[Saved entries]
⁂

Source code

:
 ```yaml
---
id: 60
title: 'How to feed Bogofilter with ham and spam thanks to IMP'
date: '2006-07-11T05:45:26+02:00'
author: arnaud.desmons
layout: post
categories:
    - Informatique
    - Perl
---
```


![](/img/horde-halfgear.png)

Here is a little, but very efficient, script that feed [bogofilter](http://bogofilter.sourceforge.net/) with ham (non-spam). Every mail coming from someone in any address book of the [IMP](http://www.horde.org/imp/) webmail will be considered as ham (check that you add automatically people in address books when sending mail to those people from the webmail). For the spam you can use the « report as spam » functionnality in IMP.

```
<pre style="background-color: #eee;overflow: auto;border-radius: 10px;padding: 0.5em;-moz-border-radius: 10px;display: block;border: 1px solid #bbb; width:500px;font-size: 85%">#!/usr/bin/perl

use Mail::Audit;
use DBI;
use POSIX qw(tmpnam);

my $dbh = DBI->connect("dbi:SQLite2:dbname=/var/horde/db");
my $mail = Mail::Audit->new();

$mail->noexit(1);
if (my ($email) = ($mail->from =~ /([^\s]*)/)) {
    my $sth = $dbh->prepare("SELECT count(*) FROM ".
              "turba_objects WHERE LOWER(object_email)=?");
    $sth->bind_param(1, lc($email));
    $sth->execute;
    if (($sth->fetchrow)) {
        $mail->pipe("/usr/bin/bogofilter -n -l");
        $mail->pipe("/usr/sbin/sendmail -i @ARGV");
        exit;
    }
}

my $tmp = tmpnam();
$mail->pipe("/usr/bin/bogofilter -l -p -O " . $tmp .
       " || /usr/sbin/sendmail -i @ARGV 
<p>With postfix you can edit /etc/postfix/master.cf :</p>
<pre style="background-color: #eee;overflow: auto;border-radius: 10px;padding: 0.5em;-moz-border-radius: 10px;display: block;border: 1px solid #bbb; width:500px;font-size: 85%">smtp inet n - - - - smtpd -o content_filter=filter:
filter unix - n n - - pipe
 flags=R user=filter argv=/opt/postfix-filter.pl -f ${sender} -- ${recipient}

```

⁂

WHAT YOU WILL DO: The expected response is the full set of records, reproduced exactly.

ANSWER BOX:
Source code

:
 ```yaml
---
id: 60
title: 'How to feed Bogofilter with ham and spam thanks to IMP'
date: '2006-07-11T05:45:26+02:00'
author: arnaud.desmons
layout: post
categories:
    - Informatique
    - Perl
---
```


![](/img/horde-halfgear.png)

Here is a little, but very efficient, script that feed [bogofilter](http://bogofilter.sourceforge.net/) with ham (non-spam). Every mail coming from someone in any address book of the [IMP](http://www.horde.org/imp/) webmail will be considered as ham (check that you add automatically people in address books when sending mail to those people from the webmail). For the spam you can use the « report as spam » functionnality in IMP.

```
<pre style="background-color: #eee;overflow: auto;border-radius: 10px;padding: 0.5em;-moz-border-radius: 10px;display: block;border: 1px solid #bbb; width:500px;font-size: 85%">#!/usr/bin/perl

use Mail::Audit;
use DBI;
use POSIX qw(tmpnam);

my $dbh = DBI->connect("dbi:SQLite2:dbname=/var/horde/db");
my $mail = Mail::Audit->new();

$mail->noexit(1);
if (my ($email) = ($mail->from =~ /([^\s]*)/)) {
    my $sth = $dbh->prepare("SELECT count(*) FROM ".
              "turba_objects WHERE LOWER(object_email)=?");
    $sth->bind_param(1, lc($email));
    $sth->execute;
    if (($sth->fetchrow)) {
        $mail->pipe("/usr/bin/bogofilter -n -l");
        $mail->pipe("/usr/sbin/sendmail -i @ARGV");
        exit;
    }
}

my $tmp = tmpnam();
$mail->pipe("/usr/bin/bogofilter -l -p -O " . $tmp .
       " || /usr/sbin/sendmail -i @ARGV 
<p>With postfix you can edit /etc/postfix/master.cf :</p>
<pre style="background-color: #eee;overflow: auto;border-radius: 10px;padding: 0.5em;-moz-border-radius: 10px;display: block;border: 1px solid #bbb; width:500px;font-size: 85%">smtp inet n - - - - smtpd -o content_filter=filter:
filter unix - n n - - pipe
 flags=R user=filter argv=/opt/postfix-filter.pl -f ${sender} -- ${recipient}

```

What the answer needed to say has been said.